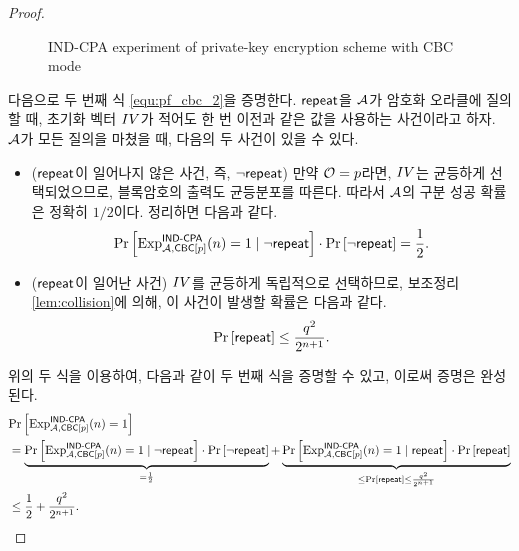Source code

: \begin{proof}
\begin{figure}[ht]
    \caption{\textsf{IND-CPA} experiment of private-key encryption scheme with
      CBC mode}
    \label{fig:exp_ind_cpa_cbc}
  \end{figure}

  다음으로 두 번째 식 \ref{equ:pf_cbc_2}을 증명한다. $\textsf{repeat}$을 $\mathcal{A}$가 암호화 오라클에
  질의할 때, 초기화 벡터 $IV$가 적어도 한 번 이전과 같은 값을 사용하는 사건이라고 하자. $\mathcal{A}$가
  모든 질의을 마쳤을 때, 다음의 두 사건이 있을 수 있다.
  \begin{itemize}
    \item ($\textsf{repeat}$이 일어나지 않은 사건, 즉, $\neg\textsf{repeat}$) 만약 $\mathcal{O} = p$라면,
          $IV$는 균등하게 선택되었으므로, 블록암호의 출력도 균등분포를 따른다. 따라서 $\mathcal{A}$의
          구분 성공 확률은 정확히 $1/2$이다. 정리하면 다음과 같다.
          \begin{equation}
            \text{Pr} \left[ \text{Exp}_{\mathcal{A}, \textsf{CBC}[p]}^{\textsf{IND-CPA}}(n) = 1 \;|\; \neg\textsf{repeat} \right]
            \cdot \text{Pr} \left[ \neg\textsf{repeat} \right] = \frac{1}{2}.
          \end{equation}

    \item ($\textsf{repeat}$이 일어난 사건) $IV$를 균등하게 독립적으로 선택하므로, 보조정리
          \ref{lem:collision}에 의해, 이 사건이 발생할 확률은 다음과 같다.
          \begin{equation}
            \text{Pr} \left[ \textsf{repeat} \right] \le \frac{q^2}{2^{n + 1}}.
          \end{equation}
  \end{itemize}
  위의 두 식을 이용하여, 다음과 같이 두 번째 식을 증명할 수 있고, 이로써 증명은 완성된다.
  \begin{equation}
    \begin{split}
      &\text{Pr} \left[ \text{Exp}_{\mathcal{A}, \textsf{CBC}[p]}^{\textsf{IND-CPA}}(n) = 1 \right] \\
      &= \underbrace{
        \text{Pr} \left[ \text{Exp}_{\mathcal{A}, \textsf{CBC}[p]}^{\textsf{IND-CPA}}(n) = 1 \;|\; \neg\textsf{repeat} \right]
        \cdot \text{Pr} \left[ \neg\textsf{repeat} \right]
      }_{= \frac{1}{2}}
      + \underbrace{
        \text{Pr} \left[ \text{Exp}_{\mathcal{A}, \textsf{CBC}[p]}^{\textsf{IND-CPA}}(n) = 1 \;|\; \textsf{repeat} \right]
        \cdot \text{Pr} \left[ \textsf{repeat} \right]
      }_{\le \text{Pr} \left[ \textsf{repeat} \right] \le \frac{q^2}{2^{n + 1}}} \\
      &\le \frac{1}{2} + \frac{q^2}{2^{n + 1}}.
    \end{split}
  \end{equation}
\end{proof}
########################################
Task to complete> Print the records above word for word, omitting any picture they contain.

Solution to the problem>
Source code

: \begin{proof}
\begin{figure}[ht]
    \caption{\textsf{IND-CPA} experiment of private-key encryption scheme with
      CBC mode}
    \label{fig:exp_ind_cpa_cbc}
  \end{figure}

  다음으로 두 번째 식 \ref{equ:pf_cbc_2}을 증명한다. $\textsf{repeat}$을 $\mathcal{A}$가 암호화 오라클에
  질의할 때, 초기화 벡터 $IV$가 적어도 한 번 이전과 같은 값을 사용하는 사건이라고 하자. $\mathcal{A}$가
  모든 질의을 마쳤을 때, 다음의 두 사건이 있을 수 있다.
  \begin{itemize}
    \item ($\textsf{repeat}$이 일어나지 않은 사건, 즉, $\neg\textsf{repeat}$) 만약 $\mathcal{O} = p$라면,
          $IV$는 균등하게 선택되었으므로, 블록암호의 출력도 균등분포를 따른다. 따라서 $\mathcal{A}$의
          구분 성공 확률은 정확히 $1/2$이다. 정리하면 다음과 같다.
          \begin{equation}
            \text{Pr} \left[ \text{Exp}_{\mathcal{A}, \textsf{CBC}[p]}^{\textsf{IND-CPA}}(n) = 1 \;|\; \neg\textsf{repeat} \right]
            \cdot \text{Pr} \left[ \neg\textsf{repeat} \right] = \frac{1}{2}.
          \end{equation}

    \item ($\textsf{repeat}$이 일어난 사건) $IV$를 균등하게 독립적으로 선택하므로, 보조정리
          \ref{lem:collision}에 의해, 이 사건이 발생할 확률은 다음과 같다.
          \begin{equation}
            \text{Pr} \left[ \textsf{repeat} \right] \le \frac{q^2}{2^{n + 1}}.
          \end{equation}
  \end{itemize}
  위의 두 식을 이용하여, 다음과 같이 두 번째 식을 증명할 수 있고, 이로써 증명은 완성된다.
  \begin{equation}
    \begin{split}
      &\text{Pr} \left[ \text{Exp}_{\mathcal{A}, \textsf{CBC}[p]}^{\textsf{IND-CPA}}(n) = 1 \right] \\
      &= \underbrace{
        \text{Pr} \left[ \text{Exp}_{\mathcal{A}, \textsf{CBC}[p]}^{\textsf{IND-CPA}}(n) = 1 \;|\; \neg\textsf{repeat} \right]
        \cdot \text{Pr} \left[ \neg\textsf{repeat} \right]
      }_{= \frac{1}{2}}
      + \underbrace{
        \text{Pr} \left[ \text{Exp}_{\mathcal{A}, \textsf{CBC}[p]}^{\textsf{IND-CPA}}(n) = 1 \;|\; \textsf{repeat} \right]
        \cdot \text{Pr} \left[ \textsf{repeat} \right]
      }_{\le \text{Pr} \left[ \textsf{repeat} \right] \le \frac{q^2}{2^{n + 1}}} \\
      &\le \frac{1}{2} + \frac{q^2}{2^{n + 1}}.
    \end{split}
  \end{equation}
\end{proof}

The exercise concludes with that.